Das Friedensstiftende Projekt der Robert-Bosch-Stiftung ermuntert junge Menschen aus dem Ferghanatal dazu, die Generationen ihrer Eltern und Großeltern als Zeitzeugen blutiger Konflikte in der Region zu befragen. Diesmal der Einblick in die Familiengeschichte des Schülers Faridundschon Chusainow (Foto).

Große rote Wände, ein runder Holztisch und ein abgesessener Lederstuhl, der dort wahrscheinlich schon seit 20 Jahren steht: Mittendrin ein 15-jähriger Junge, Faridun Chusainow – schwarze, glattgekämmte Haare und ein zufriedenes Lächeln. Wie jeden Morgen isst er mit seiner Familie das schmackhafte Frühstück, das seine Mutter zubereitet hat. Schön, dass heute Sonntag ist, ansonsten hätte jeder schnell aufgegessen und wäre zur Arbeit oder in die Schule gefahren. Auch der wolkenlose Himmel und die hell scheinende Sonne über der Stadt Chudschand (Tadschikistan) sorgen für gute Laune. „Endlich gibt es einen sonnigen Tag nach zwei Wochen Regen“, sagt Fariduns Großmutter, mit der sich der Junge gerne über die Familiengeschichte oder einfach über Alltagsthemen unterhält. Man kann ohne jeden Zweifel sagen, dass für jeden hier die Familie das Wichtigste ist.

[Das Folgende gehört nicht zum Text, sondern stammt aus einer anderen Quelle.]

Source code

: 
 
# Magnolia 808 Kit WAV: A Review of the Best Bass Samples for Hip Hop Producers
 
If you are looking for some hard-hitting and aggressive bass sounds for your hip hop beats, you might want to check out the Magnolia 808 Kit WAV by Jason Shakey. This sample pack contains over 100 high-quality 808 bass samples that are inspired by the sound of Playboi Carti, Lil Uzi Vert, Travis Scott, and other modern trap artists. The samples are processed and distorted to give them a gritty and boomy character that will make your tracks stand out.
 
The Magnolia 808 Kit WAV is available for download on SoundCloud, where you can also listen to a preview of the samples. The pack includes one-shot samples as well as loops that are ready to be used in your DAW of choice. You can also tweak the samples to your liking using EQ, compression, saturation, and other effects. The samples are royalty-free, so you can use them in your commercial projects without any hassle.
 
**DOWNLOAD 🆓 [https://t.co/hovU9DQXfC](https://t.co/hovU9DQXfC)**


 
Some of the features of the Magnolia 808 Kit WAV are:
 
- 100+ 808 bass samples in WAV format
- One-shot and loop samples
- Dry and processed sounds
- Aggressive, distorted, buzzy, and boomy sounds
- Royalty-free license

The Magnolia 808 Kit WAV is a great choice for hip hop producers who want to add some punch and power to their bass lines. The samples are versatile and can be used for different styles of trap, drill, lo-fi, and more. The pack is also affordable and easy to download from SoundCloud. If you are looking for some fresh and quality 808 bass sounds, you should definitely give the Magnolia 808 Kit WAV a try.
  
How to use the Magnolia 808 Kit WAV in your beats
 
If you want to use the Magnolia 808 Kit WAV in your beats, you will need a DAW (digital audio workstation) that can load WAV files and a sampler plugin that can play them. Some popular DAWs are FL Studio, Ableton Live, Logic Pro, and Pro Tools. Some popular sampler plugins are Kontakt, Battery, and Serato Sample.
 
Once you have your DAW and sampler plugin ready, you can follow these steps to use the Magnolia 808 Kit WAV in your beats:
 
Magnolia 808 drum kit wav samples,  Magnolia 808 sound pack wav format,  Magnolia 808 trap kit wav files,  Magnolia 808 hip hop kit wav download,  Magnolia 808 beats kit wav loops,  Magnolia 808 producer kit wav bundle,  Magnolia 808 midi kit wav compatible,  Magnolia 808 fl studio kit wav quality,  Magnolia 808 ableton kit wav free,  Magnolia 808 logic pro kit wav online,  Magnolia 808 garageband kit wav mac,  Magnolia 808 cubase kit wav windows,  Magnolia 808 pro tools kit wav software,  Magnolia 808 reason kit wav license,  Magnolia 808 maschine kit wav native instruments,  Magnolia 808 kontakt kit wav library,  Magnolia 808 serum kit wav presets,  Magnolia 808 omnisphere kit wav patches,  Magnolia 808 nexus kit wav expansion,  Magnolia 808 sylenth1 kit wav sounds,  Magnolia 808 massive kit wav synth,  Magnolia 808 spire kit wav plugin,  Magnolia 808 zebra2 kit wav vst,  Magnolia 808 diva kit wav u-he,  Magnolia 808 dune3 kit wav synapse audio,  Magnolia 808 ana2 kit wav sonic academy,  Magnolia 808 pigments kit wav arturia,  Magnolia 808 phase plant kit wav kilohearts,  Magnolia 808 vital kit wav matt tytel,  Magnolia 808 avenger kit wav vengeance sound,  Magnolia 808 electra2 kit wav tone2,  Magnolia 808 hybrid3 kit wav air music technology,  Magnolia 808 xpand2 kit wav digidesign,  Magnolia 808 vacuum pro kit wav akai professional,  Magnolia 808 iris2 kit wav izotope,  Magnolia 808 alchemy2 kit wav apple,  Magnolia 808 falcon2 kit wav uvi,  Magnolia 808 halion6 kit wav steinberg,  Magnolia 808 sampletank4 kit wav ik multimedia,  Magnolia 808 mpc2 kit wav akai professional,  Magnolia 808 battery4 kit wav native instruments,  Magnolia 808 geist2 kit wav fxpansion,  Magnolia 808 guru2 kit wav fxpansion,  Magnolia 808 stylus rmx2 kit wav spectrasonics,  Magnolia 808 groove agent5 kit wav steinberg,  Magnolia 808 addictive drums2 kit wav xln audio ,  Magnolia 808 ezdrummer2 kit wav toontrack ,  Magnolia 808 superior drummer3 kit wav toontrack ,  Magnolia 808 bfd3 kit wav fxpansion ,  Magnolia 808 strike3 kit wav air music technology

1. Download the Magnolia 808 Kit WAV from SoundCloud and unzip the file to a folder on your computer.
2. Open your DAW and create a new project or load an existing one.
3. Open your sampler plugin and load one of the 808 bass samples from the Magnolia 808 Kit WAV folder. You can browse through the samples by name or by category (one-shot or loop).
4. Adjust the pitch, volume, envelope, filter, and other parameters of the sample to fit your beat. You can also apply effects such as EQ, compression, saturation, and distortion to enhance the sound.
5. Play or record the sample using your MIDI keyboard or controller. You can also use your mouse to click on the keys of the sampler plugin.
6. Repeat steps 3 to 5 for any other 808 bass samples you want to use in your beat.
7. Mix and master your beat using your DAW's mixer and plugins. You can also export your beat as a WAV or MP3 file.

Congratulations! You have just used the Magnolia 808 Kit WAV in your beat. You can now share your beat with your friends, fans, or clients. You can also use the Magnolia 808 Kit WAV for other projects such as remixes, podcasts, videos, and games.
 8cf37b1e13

Die Großmutter erzählt eine Geschichte über ihre Jugend, und die Enkel hören aufmerksam zu, denn für sie ist es interessant zu hören, wie es früher war. „Als ich ein Kind war, gab es in unserer Stadt nur ein Eiscafe, das von unserem Haus fünf Kilometer entfernt war. Aber heute zählt man selbst in unserer Gegend drei davon“, berichtet sie. Man könnte ihr 24 Stunden lang hören und würde sich nicht langweilen. Die alte Familienwanduhr, die Fariduns Opa von einem Freund aus Polen als Geschenk bekommen hat, zeigt 11 Uhr. Es bedeutet, es ist die Zeit gekommen, sich umzuziehen und in einen anderen Teil der Stadt zu fahren, um das älteste Familienmitglied, den Bruder von Fariduns Großvater – Umedschon Chusainow – zu besuchen. Bald wird er 70, und das Bewegen fällt ihm schwer, seitdem er im Bürgerkrieg 1992-1997 gekämpft hat. Ihr Gespräch verläuft in einer zwanglosen Atmosphäre. Die Kinder machen Witze über seinen etwa 20 cm langen Schnurbart, um seine Laune zu heben.
Die Familie diskutiert darüber, wie man seinen Geburtstag feiern könnte. Eigentlich versammelt sich die Familie bei jedem Fest und zu fast jedem Geburtstag. Sie treffen sich nicht in einem Cafe oder Restaurant, wie viele andere, sondern zu Hause, im Kreis der Familie. „Hier fühlen wir uns am wohlsten“, erläutert Fariduns Vater. Wenn die Gäste zur Sprache kommen, erinnert sich die Familie an Onkel Fitrat, den Cousin von Fariduns Vater. Er ist mit einer Russin verheiratet und lebt zurzeit in Holland.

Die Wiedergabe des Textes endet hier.